Сам М. В. Бубенчиков восхищенно вспоминал в своих заметках судейкинские декорации «Обращенного принца», «Венецианских безумцев», «Андалузианы», с особым восторгом вспоминал «Забавы дев»:
«Как сейчас в памяти этот спектакль. Гаснут в зале огни. Глухой стук. Медленно уходит первый занавес. Где-то в задних рядах зааплодировали. Скоро примкнуло несколько лож, затем партер, и весь театр разразился шумным ливнем восторженных оваций. Оваций актерам? Нет — судейкинскому занавесу! Вы улыбаетесь? Но это так. Как рассказать эту живопись, как словами передать отражение в красках этой цветной напряженной жизни? Да и как только не называли тогда это удивительное панно-занавес, красочную мечту романтика о Востоке Шехерезады, узорно-пышное, томное и диковинное царство нег и чудес: „пышный павлиний хвост“, „майолика из фарфора и эмали“, „восточный ковер“, „шелковые ткани далекой Персии“…
В тот вечер все казалось необыкновенным, до того атмосфера театра была насыщена пряным и чувственным великолепием судейкинской красочной грезы…».

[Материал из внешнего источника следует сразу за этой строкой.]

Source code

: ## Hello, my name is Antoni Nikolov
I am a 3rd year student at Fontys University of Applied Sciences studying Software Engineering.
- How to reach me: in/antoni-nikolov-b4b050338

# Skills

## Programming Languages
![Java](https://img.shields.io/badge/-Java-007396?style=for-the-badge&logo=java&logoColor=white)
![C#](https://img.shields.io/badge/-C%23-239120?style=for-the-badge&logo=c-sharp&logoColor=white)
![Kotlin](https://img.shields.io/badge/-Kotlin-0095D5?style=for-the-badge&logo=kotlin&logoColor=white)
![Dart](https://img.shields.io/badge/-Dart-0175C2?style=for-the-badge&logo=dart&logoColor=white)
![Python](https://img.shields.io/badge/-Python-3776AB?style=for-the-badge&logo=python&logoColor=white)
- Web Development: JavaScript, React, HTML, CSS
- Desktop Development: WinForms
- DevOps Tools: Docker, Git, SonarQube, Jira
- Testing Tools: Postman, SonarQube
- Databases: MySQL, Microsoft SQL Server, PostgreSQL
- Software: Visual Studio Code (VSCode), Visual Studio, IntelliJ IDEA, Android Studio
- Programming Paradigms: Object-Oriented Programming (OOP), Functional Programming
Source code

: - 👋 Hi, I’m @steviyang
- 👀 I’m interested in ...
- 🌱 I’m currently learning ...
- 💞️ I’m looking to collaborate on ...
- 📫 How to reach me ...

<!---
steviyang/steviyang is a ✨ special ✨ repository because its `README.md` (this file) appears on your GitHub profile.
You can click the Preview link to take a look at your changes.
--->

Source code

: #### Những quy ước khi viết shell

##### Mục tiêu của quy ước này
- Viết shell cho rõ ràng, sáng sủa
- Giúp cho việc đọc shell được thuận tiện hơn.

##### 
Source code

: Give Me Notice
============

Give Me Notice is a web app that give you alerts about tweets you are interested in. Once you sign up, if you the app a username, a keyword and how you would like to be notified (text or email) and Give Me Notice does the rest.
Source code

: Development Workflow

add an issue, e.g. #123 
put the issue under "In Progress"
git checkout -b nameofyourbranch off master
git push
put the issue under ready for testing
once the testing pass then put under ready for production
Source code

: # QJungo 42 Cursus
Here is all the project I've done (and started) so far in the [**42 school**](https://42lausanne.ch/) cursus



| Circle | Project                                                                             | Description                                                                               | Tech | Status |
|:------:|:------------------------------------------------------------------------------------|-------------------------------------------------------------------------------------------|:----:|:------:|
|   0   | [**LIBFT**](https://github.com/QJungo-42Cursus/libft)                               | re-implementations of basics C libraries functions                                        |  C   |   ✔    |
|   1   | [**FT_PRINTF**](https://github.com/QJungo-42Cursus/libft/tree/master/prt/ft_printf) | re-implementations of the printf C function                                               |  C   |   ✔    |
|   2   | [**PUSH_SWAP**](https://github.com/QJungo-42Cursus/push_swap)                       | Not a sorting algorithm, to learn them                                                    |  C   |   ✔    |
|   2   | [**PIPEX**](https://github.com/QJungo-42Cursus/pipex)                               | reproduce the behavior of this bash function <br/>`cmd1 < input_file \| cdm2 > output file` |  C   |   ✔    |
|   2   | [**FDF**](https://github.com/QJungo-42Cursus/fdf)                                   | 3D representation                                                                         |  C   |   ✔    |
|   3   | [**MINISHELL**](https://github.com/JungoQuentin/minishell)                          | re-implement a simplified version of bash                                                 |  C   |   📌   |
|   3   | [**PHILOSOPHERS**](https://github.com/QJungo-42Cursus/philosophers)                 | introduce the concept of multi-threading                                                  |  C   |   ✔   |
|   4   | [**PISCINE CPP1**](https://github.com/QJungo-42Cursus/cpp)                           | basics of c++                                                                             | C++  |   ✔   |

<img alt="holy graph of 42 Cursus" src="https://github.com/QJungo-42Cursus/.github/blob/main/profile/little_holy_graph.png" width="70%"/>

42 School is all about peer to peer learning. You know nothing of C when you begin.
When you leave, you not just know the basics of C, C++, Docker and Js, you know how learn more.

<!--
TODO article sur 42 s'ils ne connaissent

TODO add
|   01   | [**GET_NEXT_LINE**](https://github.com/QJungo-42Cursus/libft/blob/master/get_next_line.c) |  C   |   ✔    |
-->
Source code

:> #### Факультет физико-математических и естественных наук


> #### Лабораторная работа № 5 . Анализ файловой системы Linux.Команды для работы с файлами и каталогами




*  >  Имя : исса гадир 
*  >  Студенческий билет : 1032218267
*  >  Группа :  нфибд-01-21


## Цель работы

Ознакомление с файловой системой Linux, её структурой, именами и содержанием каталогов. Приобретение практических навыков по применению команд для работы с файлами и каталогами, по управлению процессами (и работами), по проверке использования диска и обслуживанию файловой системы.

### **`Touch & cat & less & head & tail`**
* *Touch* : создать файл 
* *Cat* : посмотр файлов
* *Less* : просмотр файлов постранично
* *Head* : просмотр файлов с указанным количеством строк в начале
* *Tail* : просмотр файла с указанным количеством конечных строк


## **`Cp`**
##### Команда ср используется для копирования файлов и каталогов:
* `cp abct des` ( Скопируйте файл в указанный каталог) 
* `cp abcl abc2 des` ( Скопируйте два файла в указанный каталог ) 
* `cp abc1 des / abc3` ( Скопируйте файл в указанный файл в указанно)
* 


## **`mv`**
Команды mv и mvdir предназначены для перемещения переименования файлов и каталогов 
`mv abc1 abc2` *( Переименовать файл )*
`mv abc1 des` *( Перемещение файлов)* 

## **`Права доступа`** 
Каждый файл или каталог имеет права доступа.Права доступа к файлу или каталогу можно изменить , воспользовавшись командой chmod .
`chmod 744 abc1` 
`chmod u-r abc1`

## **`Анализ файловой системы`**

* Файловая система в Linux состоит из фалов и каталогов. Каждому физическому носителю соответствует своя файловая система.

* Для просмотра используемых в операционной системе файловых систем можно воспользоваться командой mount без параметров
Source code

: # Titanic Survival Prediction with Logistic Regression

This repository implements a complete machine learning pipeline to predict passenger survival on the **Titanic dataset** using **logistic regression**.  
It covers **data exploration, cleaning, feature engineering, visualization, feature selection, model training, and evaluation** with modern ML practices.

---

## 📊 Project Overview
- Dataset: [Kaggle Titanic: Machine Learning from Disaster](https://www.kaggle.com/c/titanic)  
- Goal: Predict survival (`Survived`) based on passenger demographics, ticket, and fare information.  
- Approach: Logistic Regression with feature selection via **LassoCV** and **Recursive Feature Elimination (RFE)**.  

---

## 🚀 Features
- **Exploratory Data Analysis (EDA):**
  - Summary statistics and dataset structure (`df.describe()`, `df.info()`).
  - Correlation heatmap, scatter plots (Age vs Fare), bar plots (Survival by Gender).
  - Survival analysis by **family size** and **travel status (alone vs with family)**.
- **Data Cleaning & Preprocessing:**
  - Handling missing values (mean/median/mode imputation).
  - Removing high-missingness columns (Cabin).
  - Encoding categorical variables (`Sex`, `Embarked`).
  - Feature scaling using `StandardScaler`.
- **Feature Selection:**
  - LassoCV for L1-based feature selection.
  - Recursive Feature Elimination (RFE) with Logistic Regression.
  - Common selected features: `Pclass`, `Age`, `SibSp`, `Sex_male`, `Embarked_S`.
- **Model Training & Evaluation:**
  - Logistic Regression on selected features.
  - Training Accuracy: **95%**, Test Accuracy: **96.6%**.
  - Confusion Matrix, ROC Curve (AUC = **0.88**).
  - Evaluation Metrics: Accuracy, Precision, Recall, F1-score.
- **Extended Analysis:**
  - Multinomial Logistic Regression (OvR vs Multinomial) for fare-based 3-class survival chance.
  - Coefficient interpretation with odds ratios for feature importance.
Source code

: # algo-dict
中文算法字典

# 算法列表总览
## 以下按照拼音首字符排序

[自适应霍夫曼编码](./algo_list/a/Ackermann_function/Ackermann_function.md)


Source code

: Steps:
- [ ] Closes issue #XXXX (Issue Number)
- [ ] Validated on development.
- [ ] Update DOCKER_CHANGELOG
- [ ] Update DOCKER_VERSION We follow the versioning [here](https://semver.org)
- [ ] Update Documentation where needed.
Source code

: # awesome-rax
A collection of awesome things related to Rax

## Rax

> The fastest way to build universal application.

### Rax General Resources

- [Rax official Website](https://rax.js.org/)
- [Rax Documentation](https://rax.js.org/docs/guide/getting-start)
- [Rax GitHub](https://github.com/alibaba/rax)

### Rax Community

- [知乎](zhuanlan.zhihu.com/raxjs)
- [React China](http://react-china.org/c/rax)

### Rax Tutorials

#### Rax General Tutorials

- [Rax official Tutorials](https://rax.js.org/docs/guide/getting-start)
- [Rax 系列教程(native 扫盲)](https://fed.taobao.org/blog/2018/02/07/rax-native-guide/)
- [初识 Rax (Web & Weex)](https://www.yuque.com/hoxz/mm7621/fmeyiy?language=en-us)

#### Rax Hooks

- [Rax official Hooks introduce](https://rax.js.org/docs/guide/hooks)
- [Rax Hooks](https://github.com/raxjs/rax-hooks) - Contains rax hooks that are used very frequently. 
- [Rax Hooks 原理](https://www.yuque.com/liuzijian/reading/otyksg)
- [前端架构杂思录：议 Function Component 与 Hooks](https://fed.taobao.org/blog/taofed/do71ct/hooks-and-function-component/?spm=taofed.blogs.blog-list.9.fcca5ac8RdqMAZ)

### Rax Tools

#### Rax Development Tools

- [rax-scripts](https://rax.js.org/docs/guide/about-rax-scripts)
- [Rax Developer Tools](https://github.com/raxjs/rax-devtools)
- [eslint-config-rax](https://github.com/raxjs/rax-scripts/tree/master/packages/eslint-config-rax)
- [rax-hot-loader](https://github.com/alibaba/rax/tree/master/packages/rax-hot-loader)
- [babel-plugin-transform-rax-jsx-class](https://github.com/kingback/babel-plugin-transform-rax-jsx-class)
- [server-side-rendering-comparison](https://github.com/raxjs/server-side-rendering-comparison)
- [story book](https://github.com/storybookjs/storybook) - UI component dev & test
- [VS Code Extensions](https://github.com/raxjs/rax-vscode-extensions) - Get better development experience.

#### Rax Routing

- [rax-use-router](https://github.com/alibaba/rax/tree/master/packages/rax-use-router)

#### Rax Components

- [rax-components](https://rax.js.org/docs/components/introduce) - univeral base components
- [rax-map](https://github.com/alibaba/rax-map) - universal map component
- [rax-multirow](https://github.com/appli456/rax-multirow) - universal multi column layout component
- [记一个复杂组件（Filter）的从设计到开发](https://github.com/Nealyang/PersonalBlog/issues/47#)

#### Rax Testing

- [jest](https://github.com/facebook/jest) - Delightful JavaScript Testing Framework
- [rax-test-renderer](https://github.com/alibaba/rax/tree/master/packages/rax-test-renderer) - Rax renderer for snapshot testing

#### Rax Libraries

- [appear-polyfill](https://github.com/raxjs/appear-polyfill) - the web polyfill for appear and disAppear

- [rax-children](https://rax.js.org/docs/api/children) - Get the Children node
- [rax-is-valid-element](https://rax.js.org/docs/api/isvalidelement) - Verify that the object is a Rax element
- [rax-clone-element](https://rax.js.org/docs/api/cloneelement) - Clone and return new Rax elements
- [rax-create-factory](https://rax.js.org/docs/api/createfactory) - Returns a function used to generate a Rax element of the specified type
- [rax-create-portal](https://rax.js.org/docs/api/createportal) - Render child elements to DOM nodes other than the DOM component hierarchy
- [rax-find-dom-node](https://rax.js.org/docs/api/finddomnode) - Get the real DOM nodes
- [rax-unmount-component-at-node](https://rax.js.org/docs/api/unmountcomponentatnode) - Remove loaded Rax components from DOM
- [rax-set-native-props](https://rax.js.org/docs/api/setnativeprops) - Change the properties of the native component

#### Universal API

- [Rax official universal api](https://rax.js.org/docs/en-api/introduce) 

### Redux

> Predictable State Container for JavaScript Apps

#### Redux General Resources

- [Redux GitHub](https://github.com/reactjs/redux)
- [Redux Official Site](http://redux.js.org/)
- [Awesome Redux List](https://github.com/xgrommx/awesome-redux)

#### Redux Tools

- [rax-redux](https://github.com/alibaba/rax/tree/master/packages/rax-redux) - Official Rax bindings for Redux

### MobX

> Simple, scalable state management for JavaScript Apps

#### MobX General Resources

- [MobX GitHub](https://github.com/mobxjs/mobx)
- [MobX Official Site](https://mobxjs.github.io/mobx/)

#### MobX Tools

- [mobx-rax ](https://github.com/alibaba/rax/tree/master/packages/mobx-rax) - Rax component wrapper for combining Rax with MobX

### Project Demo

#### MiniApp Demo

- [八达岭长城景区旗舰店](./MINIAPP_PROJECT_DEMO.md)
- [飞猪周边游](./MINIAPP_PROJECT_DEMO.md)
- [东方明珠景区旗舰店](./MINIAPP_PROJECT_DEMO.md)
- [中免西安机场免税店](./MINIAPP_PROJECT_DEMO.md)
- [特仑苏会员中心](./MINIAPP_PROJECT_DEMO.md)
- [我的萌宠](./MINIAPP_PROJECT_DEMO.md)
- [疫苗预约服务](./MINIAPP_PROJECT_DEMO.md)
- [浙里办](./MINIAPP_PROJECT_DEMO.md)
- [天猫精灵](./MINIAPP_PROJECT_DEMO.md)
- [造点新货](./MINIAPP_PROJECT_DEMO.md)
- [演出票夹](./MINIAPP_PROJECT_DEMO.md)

Хотя недолгая страсть Судейкина к собственной его домашней актерке Олечке угасает понемногу (окончательно они расстанутся в 1915 году), его приверженность к театру остается неизменной. Он пишет декорации к комедии и балетам, а с 1910 года активно участвует в постановках мейерхольдовского Дома интермедий, в который его привлекают (по определению Сергея Ауслендера) «полунасмешливый, полусерьезный романтизм», «подлинность детской игры» и «двусмысленный гротеск». В 1911 году Дом интермедий закрылся, и наследником его становится прославленное актерское кабаре «Бродячая собака», которое было открыто при Обществе интимного театра в новогоднюю ночь 31 декабря 1911 года. Интимный театр, театр-кабаре, «театр улыбки», юмор, гротеск, пародия, «капустник» — именно к этому стремился всю жизнь Сергей Судейкин, ему это было по характеру, и «Бродячая собака» сыграла в его жизни немалую роль. Сам же он с первых дней играл заметную роль в жизни этого петербургского подвала — кабаре артистов. Надо сказать, что кабаре «Бродячая собака» (так же, как и «Привал комедиантов», открытый позднее тем же Борисом Прониным) вписало довольно яркую страницу в жизнь предреволюционного Петербурга и Серебряного века. Достаточно просто перечислить имена тех, кто читал стихи и доклады, спорил, музицировал, пел и танцевал в этом кабаре, чтобы понять, как трудно обойтись без упоминания подвала на Михайловской площади, говоря о тогдашнем Петербурге, — Ахматова, Гумилев, Мандельштам, Маяковский, Бальмонт, А. Н. Толстой, М. Кузмин, В. Хлебников, Н. Евреинов, И. Бодуэн де Куртене, И. Сац, Т. Карсавина, Е. Рощина-Инсарова, В. Шкловский, Ф. Сологуб, Н. Тэффи, Георгий Иванов, Игорь Северянин, Пяст, А. Таиров, С. М. Волконский, Н. Бурлюк, Д. Бурлюк, С. Городецкий, М. Фокин, Б. Романов, Поль Фор, Маринетти, Е. Вахтангов, Ю. Шапорин, К. Петров-Водкин, Н. Сапунов, О. Глебова-Судейкина, Е. Зноско-Боровский, Н. Пунин и еще, и еще…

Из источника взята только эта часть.